#### DIRECTIONS:
Give back the records below verbatim, please, but without a single image.
╔══
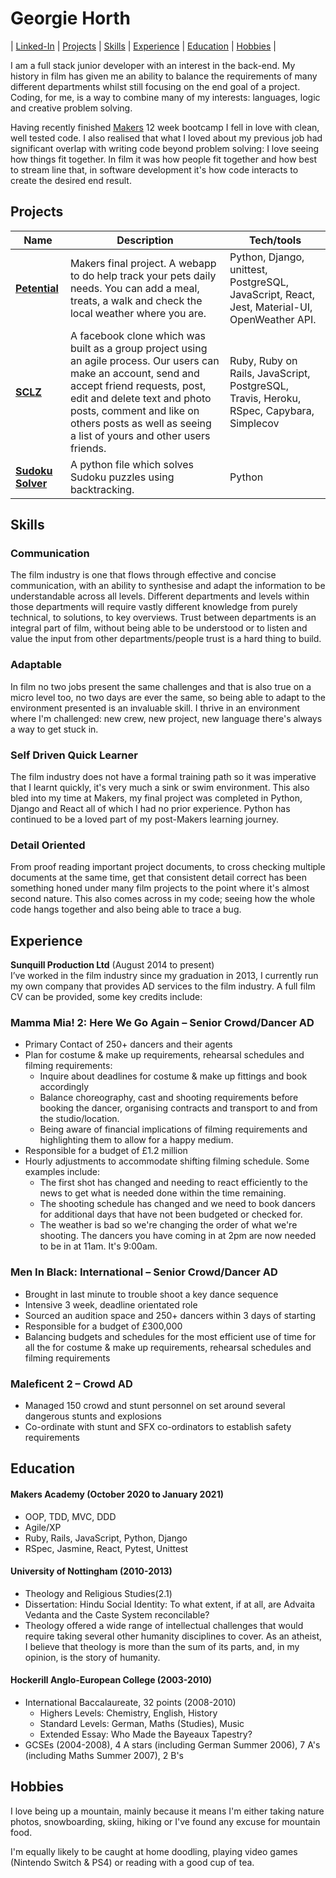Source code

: # Georgie Horth

| [Linked-In](https://www.linkedin.com/in/georgie-horth-481961205/) | [Projects](#Projects) | [Skills](#Skills) | [Experience](#Experience) | [Education](#Education) | [Hobbies](#Hobbies) |

I am a full stack junior developer with an interest in the back-end. My history in film has given me an ability to balance the requirements of many different departments whilst still focusing on the end goal of a project. Coding, for me, is a way to combine many of my interests: languages, logic and creative problem solving. 

Having recently finished [Makers]( https://makers.tech/) 12 week bootcamp I fell in love with clean, well tested code. I also realised that what I loved about my previous job had significant overlap with writing code beyond problem solving: I love seeing how things fit together. In film it was how people fit together and how best to stream line that, in software development it's how code interacts to create the desired end result.

## Projects

| Name                         | Description       | Tech/tools        |
| ---------------------------- | ----------------- | ----------------- |
| [**Petential**](https://github.com/stringiest/petential_extension)             | Makers final project. A webapp to do help track your pets daily needs. You can add a meal, treats, a walk and check the local weather where you are.| Python, Django, unittest, PostgreSQL, JavaScript, React, Jest, Material-UI, OpenWeather API. |
| [**SCLZ**](https://github.com/horthbynorthwest/acebook-SCLZ) | A facebook clone which was built as a group project using an agile process. Our users can make an account, send and accept friend requests, post, edit and delete text and photo posts, comment and like on others posts as well as seeing a list of yours and other users friends. | Ruby, Ruby on Rails, JavaScript, PostgreSQL, Travis, Heroku, RSpec, Capybara, Simplecov               |
| [**Sudoku Solver**](https://github.com/horthbynorthwest/sudoku_solver) | A python file which solves Sudoku puzzles using backtracking. | Python |

## Skills

### Communication
The film industry is one that flows through effective and concise communication, with an ability to synthesise and adapt the information to be understandable across all levels. Different departments and levels within those departments will require vastly different knowledge from purely technical, to solutions, to key overviews. Trust between departments is an integral part of film, without being able to be understood or to listen and value the input from other departments/people trust is a hard thing to build. 

### Adaptable
In film no two jobs present the same challenges and that is also true on a micro level too, no two days are ever the same, so being able to adapt to the environment presented is an invaluable skill. I thrive in an environment where I'm challenged: new crew, new project, new language there's always a way to get stuck in.

### Self Driven Quick Learner 

The film industry does not have a formal training path so it was imperative that I learnt quickly, it's very much a sink or swim environment. This also bled into my time at Makers, my final project was completed in Python, Django and React all of which I had no prior experience. Python has continued to be a loved part of my post-Makers learning journey.

### Detail Oriented

From proof reading important project documents, to cross checking multiple documents at the same time, get that consistent detail correct has been something honed under many film projects to the point where it's almost second nature. This also comes across in my code; seeing how the whole code hangs together and also being able to trace a bug.

## Experience

**Sunquill Production Ltd** (August 2014 to present)  
I’ve worked in the film industry since my graduation in 2013, I currently run my own company that provides AD services to the film industry. A full film CV can be provided, some key credits include:

### Mamma Mia! 2: Here We Go Again – Senior Crowd/Dancer AD
 - Primary Contact of 250+ dancers and their agents
 - Plan for costume & make up requirements, rehearsal schedules and filming requirements:
	 - Inquire about deadlines for costume & make up fittings and book accordingly
	 - Balance choreography, cast and shooting requirements before booking the dancer, organising contracts and transport to and from the studio/location.
	 - Being aware of financial implications of filming requirements and highlighting them to allow for a happy medium.
 - Responsible for a budget of £1.2 million
 - Hourly adjustments to accommodate shifting filming schedule. Some examples include:
	 - The first shot has changed and needing to react efficiently to the news to get what is needed done within the time remaining.
	 - The shooting schedule has changed and we need to book dancers for additional days that have not been budgeted or checked for.
	 - The weather is bad so we're changing the order of what we're shooting. The dancers you have coming in at 2pm are now needed to be in at 11am. It's 9:00am.
	 

 ### Men In Black: International – Senior Crowd/Dancer AD
 - Brought in last minute to trouble shoot a key dance sequence
 - Intensive 3 week, deadline orientated role
 - Sourced an audition space and 250+ dancers within 3 days of starting
 - Responsible for a budget of £300,000
 - Balancing budgets and schedules for the most efficient use of time for all the for costume & make up requirements, rehearsal schedules and filming requirements

 ### Maleficent 2 – Crowd AD
 - Managed 150 crowd and stunt personnel on set around several dangerous stunts and explosions
 - Co-ordinate with stunt and SFX co-ordinators to establish safety requirements


## Education

#### Makers Academy (October 2020 to January 2021)

- OOP, TDD, MVC, DDD
- Agile/XP
- Ruby, Rails, JavaScript, Python, Django
- RSpec, Jasmine, React, Pytest, Unittest

#### University of Nottingham (2010-2013)

- Theology and Religious Studies(2.1)
- Dissertation: Hindu Social Identity: To what extent, if at all, are Advaita Vedanta and the Caste System reconcilable?
- Theology offered a wide range of intellectual challenges that would require taking several other humanity disciplines to cover. As an atheist, I believe that theology is more than the sum of its parts, and, in my opinion, is the story of humanity.

#### Hockerill Anglo-European College (2003-2010)
- International Baccalaureate, 32 points (2008-2010)
  - Highers Levels: Chemistry, English, History
  - Standard Levels: German, Maths (Studies), Music
  - Extended Essay: Who Made the Bayeaux Tapestry?
- GCSEs (2004-2008), 4 A stars (including German Summer 2006), 7 A's (including Maths Summer 2007), 2 B's 


## Hobbies

I love being up a mountain, mainly because it means I'm either taking nature photos, snowboarding, skiing, hiking or I've found any excuse for mountain food.

I'm equally likely to be caught at home doodling, playing video games (Nintendo Switch & PS4) or reading with a good cup of tea.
╚══
#### FINISHED TASK:
Source code

: # Georgie Horth

| [Linked-In](https://www.linkedin.com/in/georgie-horth-481961205/) | [Projects](#Projects) | [Skills](#Skills) | [Experience](#Experience) | [Education](#Education) | [Hobbies](#Hobbies) |

I am a full stack junior developer with an interest in the back-end. My history in film has given me an ability to balance the requirements of many different departments whilst still focusing on the end goal of a project. Coding, for me, is a way to combine many of my interests: languages, logic and creative problem solving. 

Having recently finished [Makers]( https://makers.tech/) 12 week bootcamp I fell in love with clean, well tested code. I also realised that what I loved about my previous job had significant overlap with writing code beyond problem solving: I love seeing how things fit together. In film it was how people fit together and how best to stream line that, in software development it's how code interacts to create the desired end result.

## Projects

| Name                         | Description       | Tech/tools        |
| ---------------------------- | ----------------- | ----------------- |
| [**Petential**](https://github.com/stringiest/petential_extension)             | Makers final project. A webapp to do help track your pets daily needs. You can add a meal, treats, a walk and check the local weather where you are.| Python, Django, unittest, PostgreSQL, JavaScript, React, Jest, Material-UI, OpenWeather API. |
| [**SCLZ**](https://github.com/horthbynorthwest/acebook-SCLZ) | A facebook clone which was built as a group project using an agile process. Our users can make an account, send and accept friend requests, post, edit and delete text and photo posts, comment and like on others posts as well as seeing a list of yours and other users friends. | Ruby, Ruby on Rails, JavaScript, PostgreSQL, Travis, Heroku, RSpec, Capybara, Simplecov               |
| [**Sudoku Solver**](https://github.com/horthbynorthwest/sudoku_solver) | A python file which solves Sudoku puzzles using backtracking. | Python |

## Skills

### Communication
The film industry is one that flows through effective and concise communication, with an ability to synthesise and adapt the information to be understandable across all levels. Different departments and levels within those departments will require vastly different knowledge from purely technical, to solutions, to key overviews. Trust between departments is an integral part of film, without being able to be understood or to listen and value the input from other departments/people trust is a hard thing to build. 

### Adaptable
In film no two jobs present the same challenges and that is also true on a micro level too, no two days are ever the same, so being able to adapt to the environment presented is an invaluable skill. I thrive in an environment where I'm challenged: new crew, new project, new language there's always a way to get stuck in.

### Self Driven Quick Learner 

The film industry does not have a formal training path so it was imperative that I learnt quickly, it's very much a sink or swim environment. This also bled into my time at Makers, my final project was completed in Python, Django and React all of which I had no prior experience. Python has continued to be a loved part of my post-Makers learning journey.

### Detail Oriented

From proof reading important project documents, to cross checking multiple documents at the same time, get that consistent detail correct has been something honed under many film projects to the point where it's almost second nature. This also comes across in my code; seeing how the whole code hangs together and also being able to trace a bug.

## Experience

**Sunquill Production Ltd** (August 2014 to present)  
I’ve worked in the film industry since my graduation in 2013, I currently run my own company that provides AD services to the film industry. A full film CV can be provided, some key credits include:

### Mamma Mia! 2: Here We Go Again – Senior Crowd/Dancer AD
 - Primary Contact of 250+ dancers and their agents
 - Plan for costume & make up requirements, rehearsal schedules and filming requirements:
	 - Inquire about deadlines for costume & make up fittings and book accordingly
	 - Balance choreography, cast and shooting requirements before booking the dancer, organising contracts and transport to and from the studio/location.
	 - Being aware of financial implications of filming requirements and highlighting them to allow for a happy medium.
 - Responsible for a budget of £1.2 million
 - Hourly adjustments to accommodate shifting filming schedule. Some examples include:
	 - The first shot has changed and needing to react efficiently to the news to get what is needed done within the time remaining.
	 - The shooting schedule has changed and we need to book dancers for additional days that have not been budgeted or checked for.
	 - The weather is bad so we're changing the order of what we're shooting. The dancers you have coming in at 2pm are now needed to be in at 11am. It's 9:00am.
	 

 ### Men In Black: International – Senior Crowd/Dancer AD
 - Brought in last minute to trouble shoot a key dance sequence
 - Intensive 3 week, deadline orientated role
 - Sourced an audition space and 250+ dancers within 3 days of starting
 - Responsible for a budget of £300,000
 - Balancing budgets and schedules for the most efficient use of time for all the for costume & make up requirements, rehearsal schedules and filming requirements

 ### Maleficent 2 – Crowd AD
 - Managed 150 crowd and stunt personnel on set around several dangerous stunts and explosions
 - Co-ordinate with stunt and SFX co-ordinators to establish safety requirements


## Education

#### Makers Academy (October 2020 to January 2021)

- OOP, TDD, MVC, DDD
- Agile/XP
- Ruby, Rails, JavaScript, Python, Django
- RSpec, Jasmine, React, Pytest, Unittest

#### University of Nottingham (2010-2013)

- Theology and Religious Studies(2.1)
- Dissertation: Hindu Social Identity: To what extent, if at all, are Advaita Vedanta and the Caste System reconcilable?
- Theology offered a wide range of intellectual challenges that would require taking several other humanity disciplines to cover. As an atheist, I believe that theology is more than the sum of its parts, and, in my opinion, is the story of humanity.

#### Hockerill Anglo-European College (2003-2010)
- International Baccalaureate, 32 points (2008-2010)
  - Highers Levels: Chemistry, English, History
  - Standard Levels: German, Maths (Studies), Music
  - Extended Essay: Who Made the Bayeaux Tapestry?
- GCSEs (2004-2008), 4 A stars (including German Summer 2006), 7 A's (including Maths Summer 2007), 2 B's 


## Hobbies

I love being up a mountain, mainly because it means I'm either taking nature photos, snowboarding, skiing, hiking or I've found any excuse for mountain food.

I'm equally likely to be caught at home doodling, playing video games (Nintendo Switch & PS4) or reading with a good cup of tea.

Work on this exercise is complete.